• [DESCRIPTION OF THE TASK]: Lines in the listing below that include the word "policies" need to be copied.

______________________________

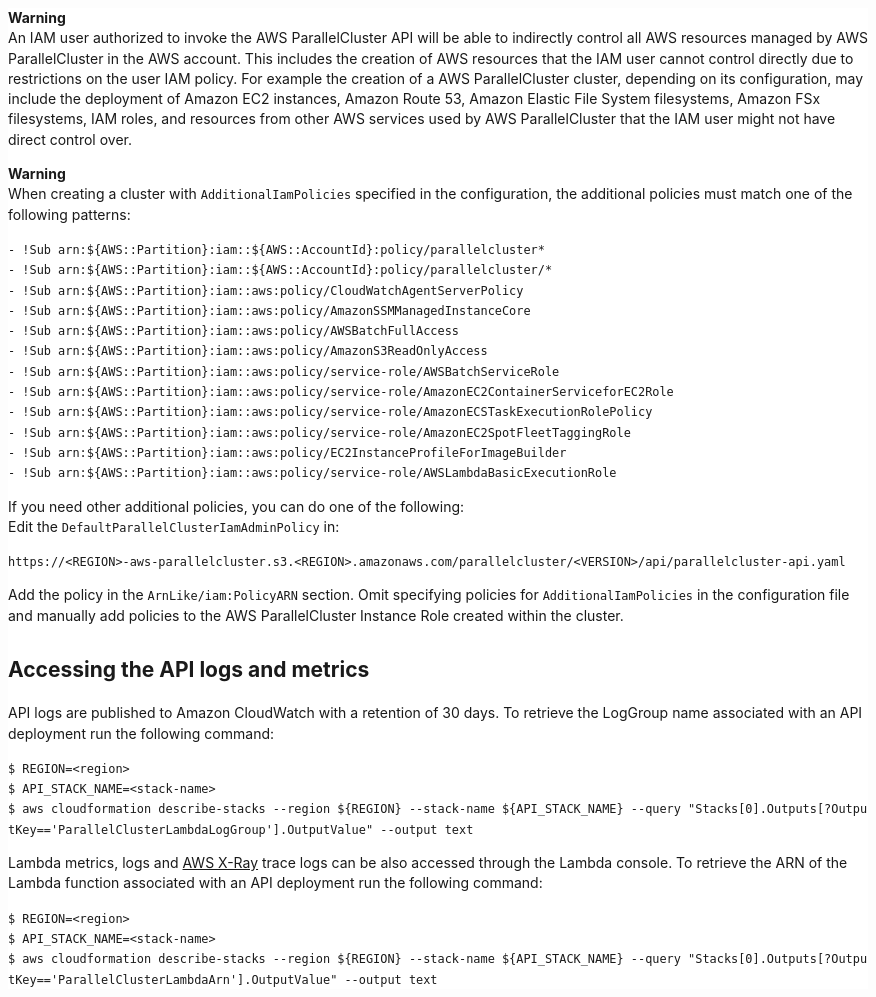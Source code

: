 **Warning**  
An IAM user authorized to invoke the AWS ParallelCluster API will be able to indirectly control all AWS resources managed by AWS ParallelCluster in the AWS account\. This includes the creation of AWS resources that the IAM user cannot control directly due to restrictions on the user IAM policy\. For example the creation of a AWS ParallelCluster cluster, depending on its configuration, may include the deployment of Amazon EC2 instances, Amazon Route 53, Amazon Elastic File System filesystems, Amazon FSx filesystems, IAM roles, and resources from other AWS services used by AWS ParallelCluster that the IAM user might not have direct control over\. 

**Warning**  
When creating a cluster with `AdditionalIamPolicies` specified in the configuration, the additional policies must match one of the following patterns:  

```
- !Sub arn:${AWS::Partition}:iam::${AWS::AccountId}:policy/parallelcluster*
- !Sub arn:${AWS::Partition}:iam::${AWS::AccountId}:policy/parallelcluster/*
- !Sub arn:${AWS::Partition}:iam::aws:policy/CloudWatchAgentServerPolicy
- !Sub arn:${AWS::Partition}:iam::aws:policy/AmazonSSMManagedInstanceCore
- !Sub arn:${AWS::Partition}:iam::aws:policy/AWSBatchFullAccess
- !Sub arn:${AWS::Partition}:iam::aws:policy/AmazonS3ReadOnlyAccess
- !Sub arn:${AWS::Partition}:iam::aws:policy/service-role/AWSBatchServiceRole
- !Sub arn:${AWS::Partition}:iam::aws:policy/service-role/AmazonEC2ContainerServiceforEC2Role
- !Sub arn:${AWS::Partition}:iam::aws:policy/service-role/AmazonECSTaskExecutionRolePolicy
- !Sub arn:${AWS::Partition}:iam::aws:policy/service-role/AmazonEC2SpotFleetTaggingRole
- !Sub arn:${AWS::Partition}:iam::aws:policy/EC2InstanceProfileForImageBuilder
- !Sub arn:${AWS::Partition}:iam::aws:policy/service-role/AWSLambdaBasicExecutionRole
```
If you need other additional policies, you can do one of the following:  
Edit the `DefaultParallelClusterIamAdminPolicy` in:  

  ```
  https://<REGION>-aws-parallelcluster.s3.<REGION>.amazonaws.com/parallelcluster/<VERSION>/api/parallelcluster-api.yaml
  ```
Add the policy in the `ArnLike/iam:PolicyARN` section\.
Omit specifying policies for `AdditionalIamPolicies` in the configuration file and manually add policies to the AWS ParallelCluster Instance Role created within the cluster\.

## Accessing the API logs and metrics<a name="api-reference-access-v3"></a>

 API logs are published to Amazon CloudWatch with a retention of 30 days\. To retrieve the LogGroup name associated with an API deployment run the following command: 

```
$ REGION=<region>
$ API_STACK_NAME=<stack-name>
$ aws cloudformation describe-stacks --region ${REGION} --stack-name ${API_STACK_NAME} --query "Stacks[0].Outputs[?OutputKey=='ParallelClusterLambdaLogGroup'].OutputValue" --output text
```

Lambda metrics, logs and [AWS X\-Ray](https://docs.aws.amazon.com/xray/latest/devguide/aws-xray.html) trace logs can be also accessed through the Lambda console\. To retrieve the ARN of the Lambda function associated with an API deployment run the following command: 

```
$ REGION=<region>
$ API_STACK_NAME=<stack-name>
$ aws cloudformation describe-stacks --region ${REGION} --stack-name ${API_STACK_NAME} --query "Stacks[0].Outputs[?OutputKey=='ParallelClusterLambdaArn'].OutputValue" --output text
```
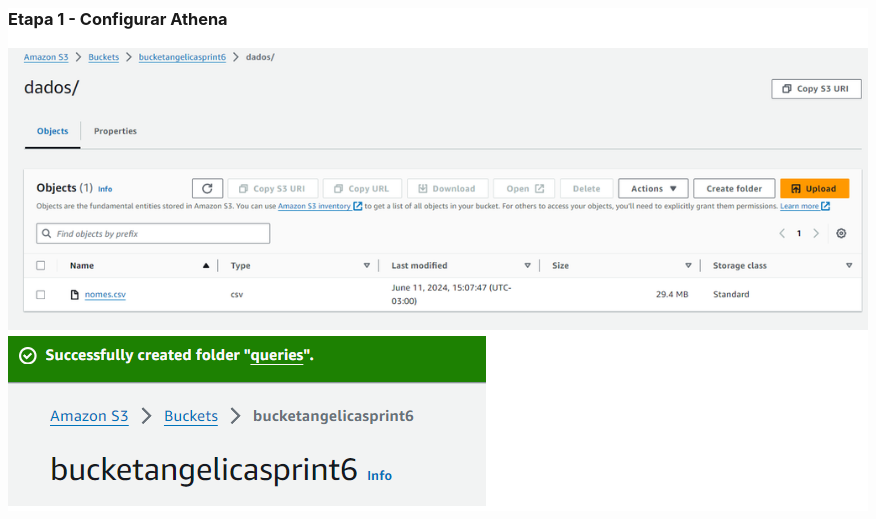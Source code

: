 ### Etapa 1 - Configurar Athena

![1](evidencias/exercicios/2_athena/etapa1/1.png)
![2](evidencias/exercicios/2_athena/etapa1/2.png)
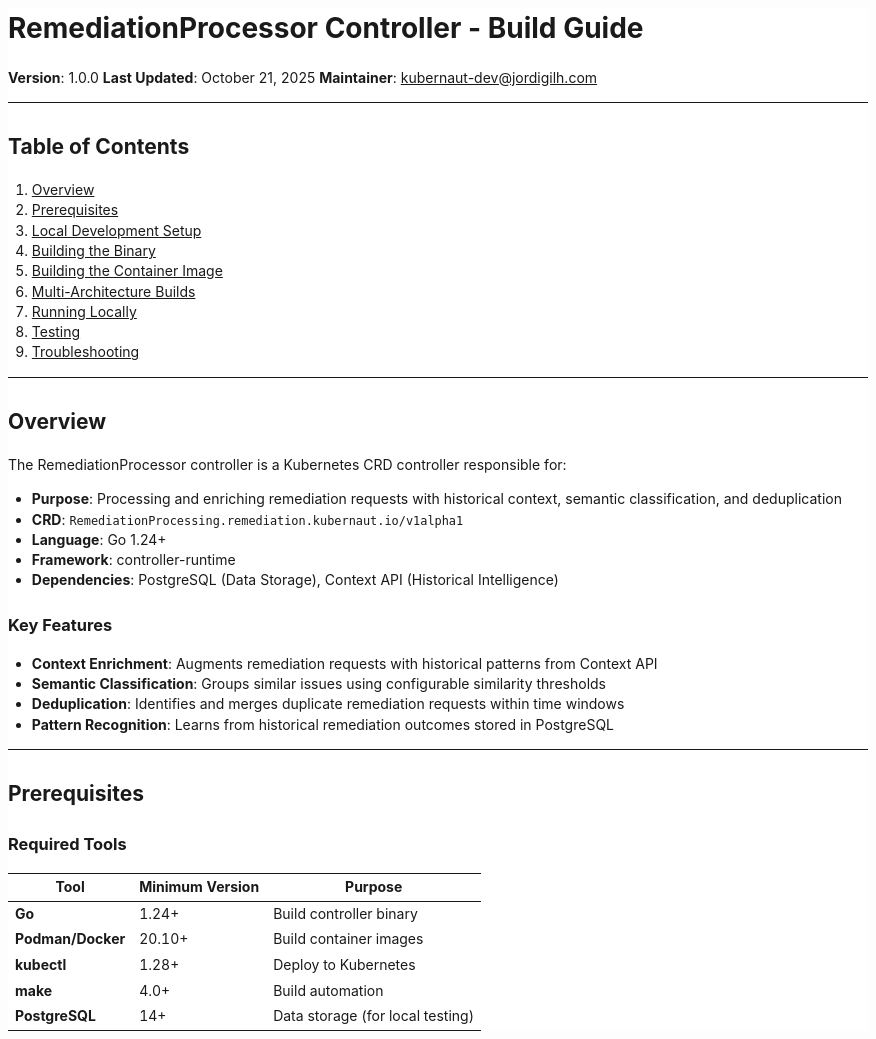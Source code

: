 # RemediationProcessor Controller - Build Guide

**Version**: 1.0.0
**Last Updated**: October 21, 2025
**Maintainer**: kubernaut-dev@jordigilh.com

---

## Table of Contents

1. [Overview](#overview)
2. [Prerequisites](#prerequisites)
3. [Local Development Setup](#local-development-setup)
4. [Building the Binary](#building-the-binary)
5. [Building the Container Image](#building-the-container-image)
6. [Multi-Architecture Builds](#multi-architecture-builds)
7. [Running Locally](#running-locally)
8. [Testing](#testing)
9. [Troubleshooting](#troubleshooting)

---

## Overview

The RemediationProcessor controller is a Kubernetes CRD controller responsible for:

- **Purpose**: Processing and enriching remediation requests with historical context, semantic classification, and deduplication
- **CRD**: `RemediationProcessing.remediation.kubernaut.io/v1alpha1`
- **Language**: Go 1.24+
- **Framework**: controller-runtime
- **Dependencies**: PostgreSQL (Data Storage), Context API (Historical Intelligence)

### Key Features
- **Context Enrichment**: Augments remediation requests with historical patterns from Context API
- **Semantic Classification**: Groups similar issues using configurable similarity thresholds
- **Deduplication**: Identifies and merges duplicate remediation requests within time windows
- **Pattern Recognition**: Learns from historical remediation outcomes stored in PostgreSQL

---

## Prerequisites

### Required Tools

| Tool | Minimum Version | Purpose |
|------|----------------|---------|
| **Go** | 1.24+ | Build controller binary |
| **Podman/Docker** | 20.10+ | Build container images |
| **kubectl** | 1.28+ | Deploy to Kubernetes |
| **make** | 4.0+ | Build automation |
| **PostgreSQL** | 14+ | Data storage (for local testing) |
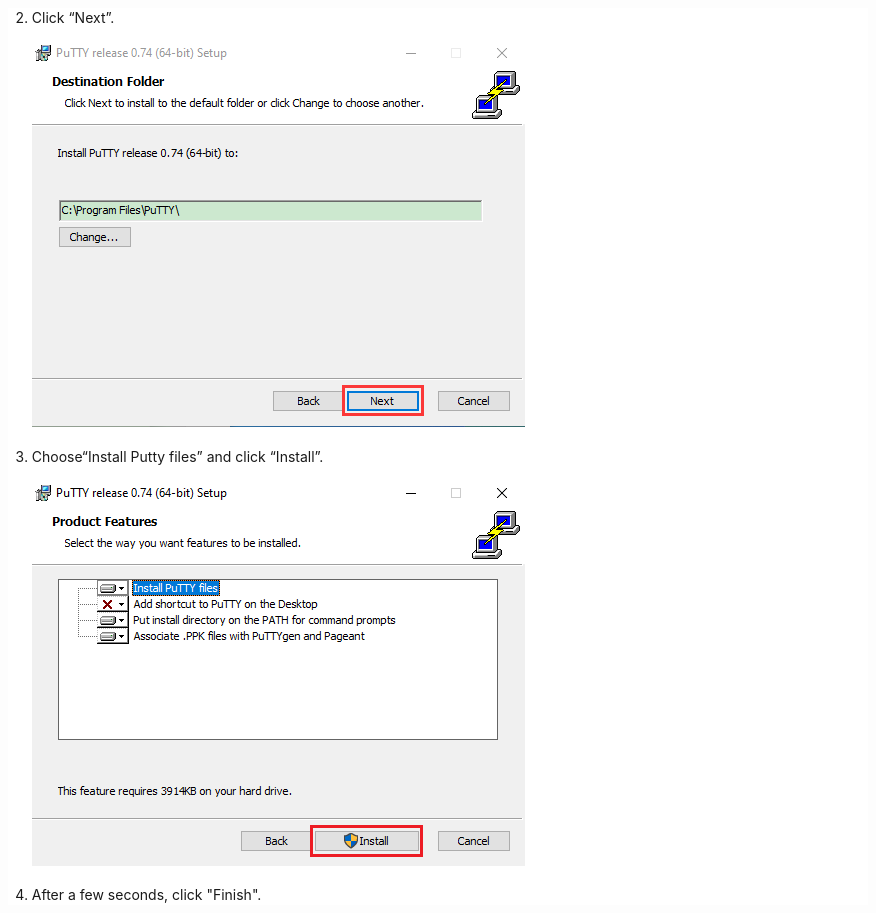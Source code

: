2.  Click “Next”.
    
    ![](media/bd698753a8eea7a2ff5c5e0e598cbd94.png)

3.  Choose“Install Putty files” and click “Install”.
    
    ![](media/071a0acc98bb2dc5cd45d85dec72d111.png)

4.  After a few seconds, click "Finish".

______________________________

• [EXERCISE SOLUTION]:
When creating a cluster with `AdditionalIamPolicies` specified in the configuration, the additional policies must match one of the following patterns:  
If you need other additional policies, you can do one of the following:  
Omit specifying policies for `AdditionalIamPolicies` in the configuration file and manually add policies to the AWS ParallelCluster Instance Role created within the cluster\.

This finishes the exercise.